Ia menjelaskan, istilah revolusi dianggap berbahaya. Padahal mentalitas orang-orang pergerakan di Indonesia sudah terbiasa dengan istilah revolusi. Kampus-kampus seperti UI, ITB, Unpad, dan UGM memiliki satu pemikiran revolusi.
Di era reformasi, menurut Rocky Gerung, sebenarnya gerakan prodemokrasi menginginkan revolusi. Tetapi kegelisahan saat itu menghasilkan perubahan yang sekadar kuantitatif, yaitu reformasi
Rocky melihat saat ini banyak orang-orang tergerak untuk menghidupkan demokrasi. Di DPR, semakin banyak orang-orang muda yang lolos sebagai calon legislatif dan bupati. Namun, pertanyaannya, apakah mereka memahami demokrasi? Mereka semua menyatakan bahwa mereka adalah pelaku demokrasi, tetapi ini hanya semacam gairah baru untuk menjadi politisi. Menjadi politisi kini dianggap lebih bergengsi.

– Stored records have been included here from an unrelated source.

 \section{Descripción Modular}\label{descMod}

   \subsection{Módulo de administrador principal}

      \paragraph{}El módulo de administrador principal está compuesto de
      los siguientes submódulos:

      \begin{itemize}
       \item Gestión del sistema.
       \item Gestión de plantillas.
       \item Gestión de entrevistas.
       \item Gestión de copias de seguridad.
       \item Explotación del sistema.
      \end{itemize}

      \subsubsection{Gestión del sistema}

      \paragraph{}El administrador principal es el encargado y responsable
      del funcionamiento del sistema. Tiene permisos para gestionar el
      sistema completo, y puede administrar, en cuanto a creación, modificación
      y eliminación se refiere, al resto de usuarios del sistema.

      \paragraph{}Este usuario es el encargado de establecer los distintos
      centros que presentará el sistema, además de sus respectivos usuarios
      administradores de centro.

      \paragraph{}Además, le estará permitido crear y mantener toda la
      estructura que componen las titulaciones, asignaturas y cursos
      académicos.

Bilvitri Susanti melihat partisipasi politik di Indonesia cukup tinggi, tetapi banyak yang datang ke tempat pemungutan suara (TPS) bukan karena memahami dan ingin memilih demi perbaikan hidup, melainkan karena faktor politik uang yang diberikan kepada mereka. Yang paling merusak adalah kondisi partai politik. Siapa yang membuat undang-undang? Tentu saja DPR dan Presiden, yang berasal dari rakyat. Namun, mereka juga yang merusak KPK dengan merevisi undang-undang dan memasukkan pimpinan yang bermasalah.

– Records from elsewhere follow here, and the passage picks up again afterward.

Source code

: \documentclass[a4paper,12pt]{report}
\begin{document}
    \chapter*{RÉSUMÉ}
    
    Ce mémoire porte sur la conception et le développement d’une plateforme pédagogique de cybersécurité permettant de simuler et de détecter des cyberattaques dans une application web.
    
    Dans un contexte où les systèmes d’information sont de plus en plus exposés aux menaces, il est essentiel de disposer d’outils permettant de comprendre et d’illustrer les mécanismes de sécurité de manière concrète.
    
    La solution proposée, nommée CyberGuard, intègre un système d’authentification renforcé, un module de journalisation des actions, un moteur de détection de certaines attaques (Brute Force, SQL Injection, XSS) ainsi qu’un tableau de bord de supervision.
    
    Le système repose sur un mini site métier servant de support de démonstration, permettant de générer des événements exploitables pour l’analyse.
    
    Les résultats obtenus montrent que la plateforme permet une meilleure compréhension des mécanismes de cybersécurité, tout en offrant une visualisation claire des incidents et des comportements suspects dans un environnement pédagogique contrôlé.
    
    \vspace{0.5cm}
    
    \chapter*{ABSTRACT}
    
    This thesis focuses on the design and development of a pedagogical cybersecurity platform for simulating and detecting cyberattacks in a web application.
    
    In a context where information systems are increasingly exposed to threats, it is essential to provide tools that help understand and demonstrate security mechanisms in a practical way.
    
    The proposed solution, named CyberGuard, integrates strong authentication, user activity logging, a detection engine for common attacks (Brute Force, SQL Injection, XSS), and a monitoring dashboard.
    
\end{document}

Kekuasaan juga tidak lepas dari benturan kepentingan, seperti penunjukan anggota keluarga untuk mengisi jabatan tertentu. Orang-orang muda yang kini masuk ke DPR sering kali berasal dari kalangan yang kaya atau merupakan bagian dari dinasti politik.
Dalam konteks politik kewargaan, sering kali dipahami bahwa berpolitik berarti menduduki jabatan formal, seperti menjadi menteri atau komisaris. Pandangan ini menciptakan stigma negatif terhadap politik, yang diperburuk oleh praktik politikus curang. Padahal, politik seharusnya menjadi cara untuk memperjuangkan hak-hak rakyat.

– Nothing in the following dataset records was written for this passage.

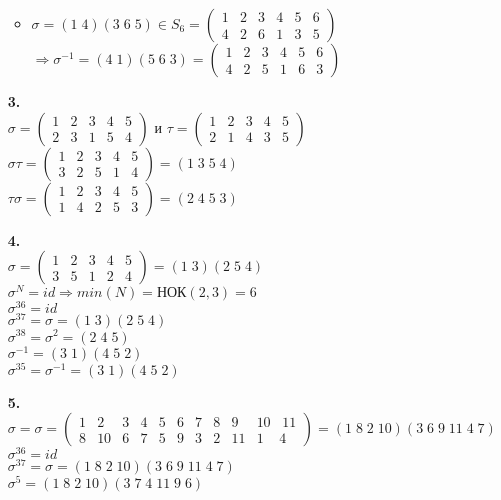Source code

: \documentclass[a4paper]{article}
\newcommand{\mat}[1]{\begin{pmatrix} #1 \end{pmatrix}}
\renewcommand{\r}{\Rightarrow}
\begin{document}
\begin{enumerate}
\begin{itemize}
                  \item $\sigma = (1 \; 4)(3 \; 6 \; 5) \in S_6 = \mat{1 & 2 & 3 & 4 & 5 & 6\\ 4 & 2 & 6 & 1 & 3 & 5}$\\
                        $\r \sigma^{-1} = (4 \; 1)(5 \; 6 \; 3) = \mat{1 & 2 & 3 & 4 & 5 & 6 \\ 4 & 2 & 5 & 1 & 6 & 3}$
            \end{itemize}
      \item[\textbf{3.}]\indent \\
            $\sigma = \begin{pmatrix}1 & 2 & 3 & 4 & 5\\2 & 3 & 1 & 5 & 4\end{pmatrix} $ и $\tau = \begin{pmatrix}1 & 2 & 3 & 4 & 5\\2 & 1 & 4 & 3 & 5\end{pmatrix}$\\
            $\sigma \tau = \mat{1 & 2 & 3 & 4 & 5 \\ 3 & 2 & 5 & 1 & 4} = (1 \; 3 \; 5\; 4)$\\
            $\tau \sigma = \mat{1 & 2 & 3 & 4 & 5 \\ 1 & 4 & 2 & 5 & 3} = (2 \; 4 \; 5 \; 3)$

      \item[\textbf{4.}]\indent \\
            $\sigma = \begin{pmatrix}1 & 2 & 3 & 4 & 5 \\ 3 & 5 & 1 & 2 & 4\end{pmatrix} = (1 \; 3)(2 \; 5 \; 4)$\\
            $\sigma ^ N = id \r min(N) = \text{НОК}(2, 3) = 6$\\
            $\sigma^{36} = id$\\
            $\sigma^{37} = \sigma = (1 \; 3)(2 \; 5 \; 4)$\\
            $\sigma^{38} = \sigma^{2} = (2 \; 4 \; 5)$\\
            $\sigma^{-1} = (3 \; 1)(4 \; 5 \; 2)$\\
            $\sigma^{35} = \sigma^{-1} = (3 \; 1)(4 \; 5 \; 2)$

      \item[\textbf{5.}]\indent \\
            $\sigma = \sigma = \begin{pmatrix}1 & 2 & 3 & 4 & 5 & 6 & 7 & 8 & 9 & 10 \;\;\; 11\\ 8 & 10 & 6 & 7 & 5 & 9 & 3 & 2 & 11 & 1 \;\;\;\; 4\end{pmatrix}=(1 \; 8 \; 2 \; 10)(3 \; 6 \; 9 \; 11 \; 4 \; 7)$\\
            $\sigma^{36} = id$\\
            $\sigma^{37} = \sigma = (1 \; 8 \; 2 \; 10)(3 \; 6 \; 9 \; 11 \; 4 \; 7)$\\
            $\sigma^{5} = (1 \; 8 \; 2 \; 10)(3\; 7 \; 4 \; 11 \; 9 \; 6)$\\


\end{enumerate}
\end{document}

Bivitri menegaskan memperbaiki demokrasi, diperlukan upaya membongkar pikiran-pikiran keliru yang telah merasuki sistem pendidikan. Pemikiran-pemikiran ini juga bertebaran dalam berbagai narasi yang sengaja dibentuk oleh penguasa yang tidak jujur.
Intinya, politik bukan soal jabatan, melainkan tentang apa yang negara berikan kepada rakyat—pendidikan, kesehatan, listrik, air minum, dan layanan dasar lainnya. Oleh karena itu, politik kewargaan diperlukan sebagai bagian dalam kehidupan sehari-hari.
Empat Hal Penting untuk Memperbaiki Demokrasi
Andi M. Nurdin mengemukakan beberapa poin penting yang harus diperhatikan dalam menjaga demokrasi di Indonesia. Pertama, kesetaraan (equality) harus menjadi prioritas. Ketika eksekutif, legislatif, dan yudikatif tidak beroperasi dalam kesetaraan, banyak produk hukum yang dihasilkan, seperti Undang-Undang Cipta Kerja, tidak mencerminkan kepentingan rakyat. Hal ini bertentangan dengan ketentuan dalam Undang-Undang Pokok Agraria yang seharusnya mengutamakan kesejahteraan masyarakat.
Kedua, pentingnya agen perubahan untuk melawan korupsi. Diskusi tentang hukum memang penting, tetapi aspek kemanusiaan juga tidak kalah penting. Untuk mengatasi korupsi, kita harus menegakkan prinsip-prinsip universal yang menuntut agar tidak ada pihak yang merugikan hak orang lain.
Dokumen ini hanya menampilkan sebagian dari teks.